WORK INSTRUCTION
Give a verbatim repeat of the lines that run from the line containing "21. 除了家乡，哪座城市让你感受有如回家般的感觉？ 89 万热度" to the end of the data below.
------------------------------------------------------------
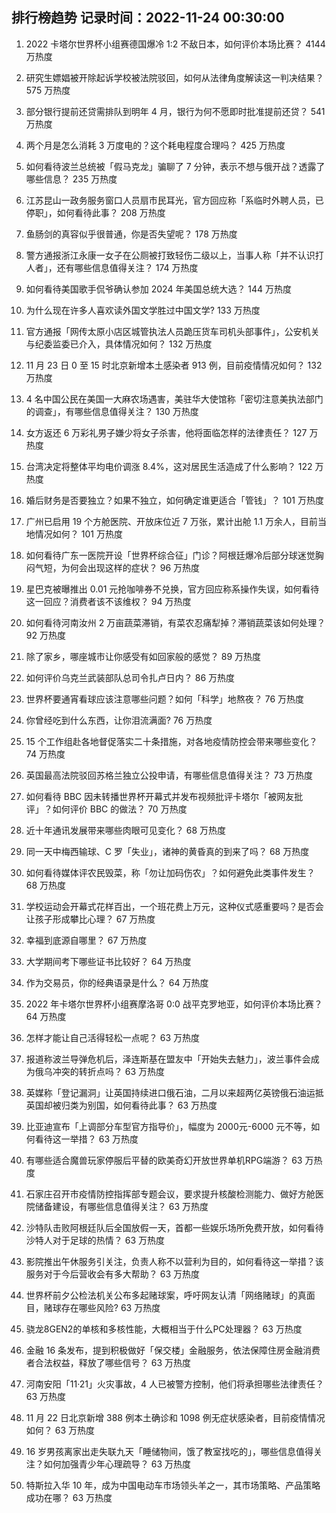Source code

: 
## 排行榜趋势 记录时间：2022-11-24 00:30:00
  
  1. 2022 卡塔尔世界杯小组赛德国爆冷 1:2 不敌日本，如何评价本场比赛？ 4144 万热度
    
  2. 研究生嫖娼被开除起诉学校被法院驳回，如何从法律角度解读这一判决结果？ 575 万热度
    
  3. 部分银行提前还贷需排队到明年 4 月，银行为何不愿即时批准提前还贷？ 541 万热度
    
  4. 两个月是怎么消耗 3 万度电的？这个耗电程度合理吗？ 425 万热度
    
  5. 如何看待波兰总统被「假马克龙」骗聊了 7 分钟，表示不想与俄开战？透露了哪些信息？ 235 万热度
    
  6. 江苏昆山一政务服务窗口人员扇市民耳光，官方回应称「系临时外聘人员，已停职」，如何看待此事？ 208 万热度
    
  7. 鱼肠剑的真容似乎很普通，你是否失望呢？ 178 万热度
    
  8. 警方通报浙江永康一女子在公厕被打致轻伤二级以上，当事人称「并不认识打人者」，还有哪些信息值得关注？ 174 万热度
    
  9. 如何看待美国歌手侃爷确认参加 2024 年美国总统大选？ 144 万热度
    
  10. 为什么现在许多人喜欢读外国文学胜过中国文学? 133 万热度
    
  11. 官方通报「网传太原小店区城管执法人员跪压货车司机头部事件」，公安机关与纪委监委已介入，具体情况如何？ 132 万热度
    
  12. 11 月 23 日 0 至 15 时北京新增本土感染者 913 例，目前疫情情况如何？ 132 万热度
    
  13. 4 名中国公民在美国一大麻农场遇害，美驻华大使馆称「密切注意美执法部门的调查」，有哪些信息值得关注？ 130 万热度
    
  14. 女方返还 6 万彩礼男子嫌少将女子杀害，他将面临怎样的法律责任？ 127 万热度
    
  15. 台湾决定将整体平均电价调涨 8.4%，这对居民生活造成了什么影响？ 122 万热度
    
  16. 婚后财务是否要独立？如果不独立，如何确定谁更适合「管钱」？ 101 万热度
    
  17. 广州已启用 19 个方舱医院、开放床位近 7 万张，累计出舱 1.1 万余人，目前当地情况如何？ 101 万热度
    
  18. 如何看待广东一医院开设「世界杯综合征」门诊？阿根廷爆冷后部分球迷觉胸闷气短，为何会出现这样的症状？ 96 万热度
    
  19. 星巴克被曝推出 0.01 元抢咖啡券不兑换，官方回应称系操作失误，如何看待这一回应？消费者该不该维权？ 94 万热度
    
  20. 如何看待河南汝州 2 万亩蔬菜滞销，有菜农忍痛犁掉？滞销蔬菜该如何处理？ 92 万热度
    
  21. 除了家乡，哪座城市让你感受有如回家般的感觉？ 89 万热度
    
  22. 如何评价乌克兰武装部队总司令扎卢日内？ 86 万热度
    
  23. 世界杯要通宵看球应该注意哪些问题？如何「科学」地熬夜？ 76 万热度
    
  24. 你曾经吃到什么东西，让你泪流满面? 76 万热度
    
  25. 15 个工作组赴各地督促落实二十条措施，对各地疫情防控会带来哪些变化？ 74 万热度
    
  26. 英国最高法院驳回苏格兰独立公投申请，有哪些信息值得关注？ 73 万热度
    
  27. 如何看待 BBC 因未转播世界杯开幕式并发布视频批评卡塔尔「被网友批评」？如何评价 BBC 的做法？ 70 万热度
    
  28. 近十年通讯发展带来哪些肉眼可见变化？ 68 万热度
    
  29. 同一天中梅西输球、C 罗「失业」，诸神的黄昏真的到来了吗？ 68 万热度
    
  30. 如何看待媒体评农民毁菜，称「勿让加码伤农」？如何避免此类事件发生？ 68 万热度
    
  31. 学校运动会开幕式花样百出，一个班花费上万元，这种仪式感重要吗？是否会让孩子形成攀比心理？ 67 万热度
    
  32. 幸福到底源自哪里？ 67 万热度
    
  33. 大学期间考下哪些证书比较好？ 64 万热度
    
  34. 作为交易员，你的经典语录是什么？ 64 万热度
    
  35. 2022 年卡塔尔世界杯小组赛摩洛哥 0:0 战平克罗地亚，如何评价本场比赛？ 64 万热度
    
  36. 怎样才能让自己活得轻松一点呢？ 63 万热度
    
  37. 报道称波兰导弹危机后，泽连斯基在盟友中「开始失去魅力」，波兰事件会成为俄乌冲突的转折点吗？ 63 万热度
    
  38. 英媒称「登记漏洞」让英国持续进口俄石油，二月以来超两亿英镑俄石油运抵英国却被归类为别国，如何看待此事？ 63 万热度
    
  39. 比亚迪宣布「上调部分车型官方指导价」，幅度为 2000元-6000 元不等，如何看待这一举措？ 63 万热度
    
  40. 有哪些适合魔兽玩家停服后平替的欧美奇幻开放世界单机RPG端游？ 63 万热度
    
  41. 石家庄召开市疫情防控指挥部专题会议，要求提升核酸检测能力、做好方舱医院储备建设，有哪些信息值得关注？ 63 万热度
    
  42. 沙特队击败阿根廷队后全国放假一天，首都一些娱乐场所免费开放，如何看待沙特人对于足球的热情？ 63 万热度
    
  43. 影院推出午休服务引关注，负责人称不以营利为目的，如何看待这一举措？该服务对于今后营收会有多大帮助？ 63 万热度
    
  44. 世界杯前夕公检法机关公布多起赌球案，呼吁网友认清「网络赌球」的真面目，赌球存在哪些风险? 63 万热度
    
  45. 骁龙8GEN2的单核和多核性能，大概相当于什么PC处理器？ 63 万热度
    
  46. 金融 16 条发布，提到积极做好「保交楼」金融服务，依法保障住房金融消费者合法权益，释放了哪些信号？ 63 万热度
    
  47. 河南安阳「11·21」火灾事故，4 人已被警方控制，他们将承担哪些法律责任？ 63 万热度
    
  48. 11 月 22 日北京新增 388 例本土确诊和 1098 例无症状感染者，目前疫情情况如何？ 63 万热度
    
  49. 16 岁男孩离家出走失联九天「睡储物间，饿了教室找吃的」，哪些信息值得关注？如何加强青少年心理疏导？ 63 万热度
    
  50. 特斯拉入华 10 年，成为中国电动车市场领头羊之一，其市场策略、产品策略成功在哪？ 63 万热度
------------------------------------------------------------
WRITTEN ANSWER
  21. 除了家乡，哪座城市让你感受有如回家般的感觉？ 89 万热度
    
  22. 如何评价乌克兰武装部队总司令扎卢日内？ 86 万热度
    
  23. 世界杯要通宵看球应该注意哪些问题？如何「科学」地熬夜？ 76 万热度
    
  24. 你曾经吃到什么东西，让你泪流满面? 76 万热度
    
  25. 15 个工作组赴各地督促落实二十条措施，对各地疫情防控会带来哪些变化？ 74 万热度
    
  26. 英国最高法院驳回苏格兰独立公投申请，有哪些信息值得关注？ 73 万热度
    
  27. 如何看待 BBC 因未转播世界杯开幕式并发布视频批评卡塔尔「被网友批评」？如何评价 BBC 的做法？ 70 万热度
    
  28. 近十年通讯发展带来哪些肉眼可见变化？ 68 万热度
    
  29. 同一天中梅西输球、C 罗「失业」，诸神的黄昏真的到来了吗？ 68 万热度
    
  30. 如何看待媒体评农民毁菜，称「勿让加码伤农」？如何避免此类事件发生？ 68 万热度
    
  31. 学校运动会开幕式花样百出，一个班花费上万元，这种仪式感重要吗？是否会让孩子形成攀比心理？ 67 万热度
    
  32. 幸福到底源自哪里？ 67 万热度
    
  33. 大学期间考下哪些证书比较好？ 64 万热度
    
  34. 作为交易员，你的经典语录是什么？ 64 万热度
    
  35. 2022 年卡塔尔世界杯小组赛摩洛哥 0:0 战平克罗地亚，如何评价本场比赛？ 64 万热度
    
  36. 怎样才能让自己活得轻松一点呢？ 63 万热度
    
  37. 报道称波兰导弹危机后，泽连斯基在盟友中「开始失去魅力」，波兰事件会成为俄乌冲突的转折点吗？ 63 万热度
    
  38. 英媒称「登记漏洞」让英国持续进口俄石油，二月以来超两亿英镑俄石油运抵英国却被归类为别国，如何看待此事？ 63 万热度
    
  39. 比亚迪宣布「上调部分车型官方指导价」，幅度为 2000元-6000 元不等，如何看待这一举措？ 63 万热度
    
  40. 有哪些适合魔兽玩家停服后平替的欧美奇幻开放世界单机RPG端游？ 63 万热度
    
  41. 石家庄召开市疫情防控指挥部专题会议，要求提升核酸检测能力、做好方舱医院储备建设，有哪些信息值得关注？ 63 万热度
    
  42. 沙特队击败阿根廷队后全国放假一天，首都一些娱乐场所免费开放，如何看待沙特人对于足球的热情？ 63 万热度
    
  43. 影院推出午休服务引关注，负责人称不以营利为目的，如何看待这一举措？该服务对于今后营收会有多大帮助？ 63 万热度
    
  44. 世界杯前夕公检法机关公布多起赌球案，呼吁网友认清「网络赌球」的真面目，赌球存在哪些风险? 63 万热度
    
  45. 骁龙8GEN2的单核和多核性能，大概相当于什么PC处理器？ 63 万热度
    
  46. 金融 16 条发布，提到积极做好「保交楼」金融服务，依法保障住房金融消费者合法权益，释放了哪些信号？ 63 万热度
    
  47. 河南安阳「11·21」火灾事故，4 人已被警方控制，他们将承担哪些法律责任？ 63 万热度
    
  48. 11 月 22 日北京新增 388 例本土确诊和 1098 例无症状感染者，目前疫情情况如何？ 63 万热度
    
  49. 16 岁男孩离家出走失联九天「睡储物间，饿了教室找吃的」，哪些信息值得关注？如何加强青少年心理疏导？ 63 万热度
    
  50. 特斯拉入华 10 年，成为中国电动车市场领头羊之一，其市场策略、产品策略成功在哪？ 63 万热度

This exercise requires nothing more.